Figures from Aaron Slepkov's experiments in microwaving grapes and other watery orbs.
Slepkov Biophotonics Lab, Trent University
Figures from Aaron Slepkov's experiments in microwaving grapes and other watery orbs.

It’s not every day that a scientific study reads like great literature, but here’s how a recent paper in the Proceedings of the National Academy of Sciences begins:

“It is a truth universally acknowledged that a pair of grape hemispheres exposed to intense microwave radiation will spark, igniting a plasma.”

In other words: cut a grape in half, put the pieces next to each other in the microwave, and voila – sparks, and maybe even a glowing cloud of plasma.
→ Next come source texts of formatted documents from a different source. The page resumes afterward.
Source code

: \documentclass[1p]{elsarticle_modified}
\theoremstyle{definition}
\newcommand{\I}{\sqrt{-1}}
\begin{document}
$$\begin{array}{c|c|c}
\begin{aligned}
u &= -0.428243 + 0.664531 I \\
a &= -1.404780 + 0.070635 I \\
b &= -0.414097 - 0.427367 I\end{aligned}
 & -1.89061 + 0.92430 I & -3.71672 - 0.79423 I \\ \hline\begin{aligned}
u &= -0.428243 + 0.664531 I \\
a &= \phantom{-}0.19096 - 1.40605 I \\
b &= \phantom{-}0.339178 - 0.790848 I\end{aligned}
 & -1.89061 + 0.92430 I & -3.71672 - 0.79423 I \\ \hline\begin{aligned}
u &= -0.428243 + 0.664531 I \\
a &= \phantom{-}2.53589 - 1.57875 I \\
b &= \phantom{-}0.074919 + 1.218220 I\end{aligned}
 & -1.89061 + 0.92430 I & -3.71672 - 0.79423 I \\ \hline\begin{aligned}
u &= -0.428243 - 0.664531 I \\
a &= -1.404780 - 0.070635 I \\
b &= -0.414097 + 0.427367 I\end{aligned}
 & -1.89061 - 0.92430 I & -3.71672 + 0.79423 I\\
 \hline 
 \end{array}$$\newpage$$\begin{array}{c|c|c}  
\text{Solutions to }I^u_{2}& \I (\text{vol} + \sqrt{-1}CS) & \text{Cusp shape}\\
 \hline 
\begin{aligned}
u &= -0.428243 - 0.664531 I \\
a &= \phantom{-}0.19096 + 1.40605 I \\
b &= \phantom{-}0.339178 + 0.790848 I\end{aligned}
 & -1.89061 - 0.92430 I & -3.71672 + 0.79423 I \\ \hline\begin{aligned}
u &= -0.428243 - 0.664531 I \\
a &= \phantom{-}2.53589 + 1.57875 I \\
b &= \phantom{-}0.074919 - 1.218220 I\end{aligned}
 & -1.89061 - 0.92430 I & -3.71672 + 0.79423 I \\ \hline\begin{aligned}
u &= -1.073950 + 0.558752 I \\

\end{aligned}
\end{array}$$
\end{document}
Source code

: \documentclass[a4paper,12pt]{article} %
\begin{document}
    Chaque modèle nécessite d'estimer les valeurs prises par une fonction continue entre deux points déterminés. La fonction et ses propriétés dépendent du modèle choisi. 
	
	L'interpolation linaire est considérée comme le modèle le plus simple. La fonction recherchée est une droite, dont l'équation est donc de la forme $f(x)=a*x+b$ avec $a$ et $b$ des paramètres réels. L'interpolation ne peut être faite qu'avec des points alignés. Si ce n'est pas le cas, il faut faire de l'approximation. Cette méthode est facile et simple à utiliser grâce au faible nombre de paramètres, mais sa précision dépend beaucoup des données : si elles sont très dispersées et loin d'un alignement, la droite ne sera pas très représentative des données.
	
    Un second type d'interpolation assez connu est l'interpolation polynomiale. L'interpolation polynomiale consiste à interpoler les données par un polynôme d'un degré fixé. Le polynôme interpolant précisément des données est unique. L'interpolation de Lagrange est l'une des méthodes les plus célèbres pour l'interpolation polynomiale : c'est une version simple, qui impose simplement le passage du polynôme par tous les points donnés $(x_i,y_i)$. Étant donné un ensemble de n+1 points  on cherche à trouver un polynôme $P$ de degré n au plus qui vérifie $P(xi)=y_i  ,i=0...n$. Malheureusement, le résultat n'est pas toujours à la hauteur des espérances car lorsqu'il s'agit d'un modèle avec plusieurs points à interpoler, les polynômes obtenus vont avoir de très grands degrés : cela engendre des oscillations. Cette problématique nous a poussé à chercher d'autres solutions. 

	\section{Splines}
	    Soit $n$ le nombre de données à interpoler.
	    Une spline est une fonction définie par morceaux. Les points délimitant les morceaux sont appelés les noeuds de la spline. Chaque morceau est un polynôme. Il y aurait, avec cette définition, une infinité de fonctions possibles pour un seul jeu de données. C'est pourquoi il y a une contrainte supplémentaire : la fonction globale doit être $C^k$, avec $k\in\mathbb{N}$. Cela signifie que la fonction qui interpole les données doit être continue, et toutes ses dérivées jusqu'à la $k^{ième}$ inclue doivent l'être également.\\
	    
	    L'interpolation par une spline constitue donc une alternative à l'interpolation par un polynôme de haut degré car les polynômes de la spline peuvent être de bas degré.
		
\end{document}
People have been doing this in their kitchens for a while, but there’s never been a solid scientific explanation for the phenomenon. Until now.

“For decades I think it was assumed that when you cut the grape in half and you leave this little connecting bridge of skin, [it acts] as a connecting channel, almost like a piece of metal,” said Aaron Slepkov, the senior author on the new study explaining why microwaved grapes produce plasma.

“We were just curious about why that's the only geometry that anybody's ever found before,” said Slepkov,  an associate professor and Canada Research Chair in the Physics of Biomaterials at Trent University. “So, we went exploring this, and much to our surprise we found that you don't need this kind of bridge.”

The phenomenon also happened with two whole grapes, as long as they were very close together or touching, he said.

“We realized that water is a very special material at microwave frequencies,” Slepkov said, adding that water has a large index of refraction.

That means that the water in the grapes can pack microwave radiation really tightly, which traps light inside the grape.

Slepkov and his team came to understand that the plasma formation didn’t have to do with conductivity, after all.  

“So, the breakthrough for us was seeing that this is actually about photonics,” he said. “This is about optics of microwave light as it interacts with geometries of water, rather than about conductive channels in metallic-like objects.”

Slepkov said something strange happened as the two spheres got closer together in the microwave.

“The packed light inside of each sphere can sense the other sphere…and they move towards the point of contact. So, by the time that they're touching, almost all of the light is concentrated, almost as if these were two tiny lenses.”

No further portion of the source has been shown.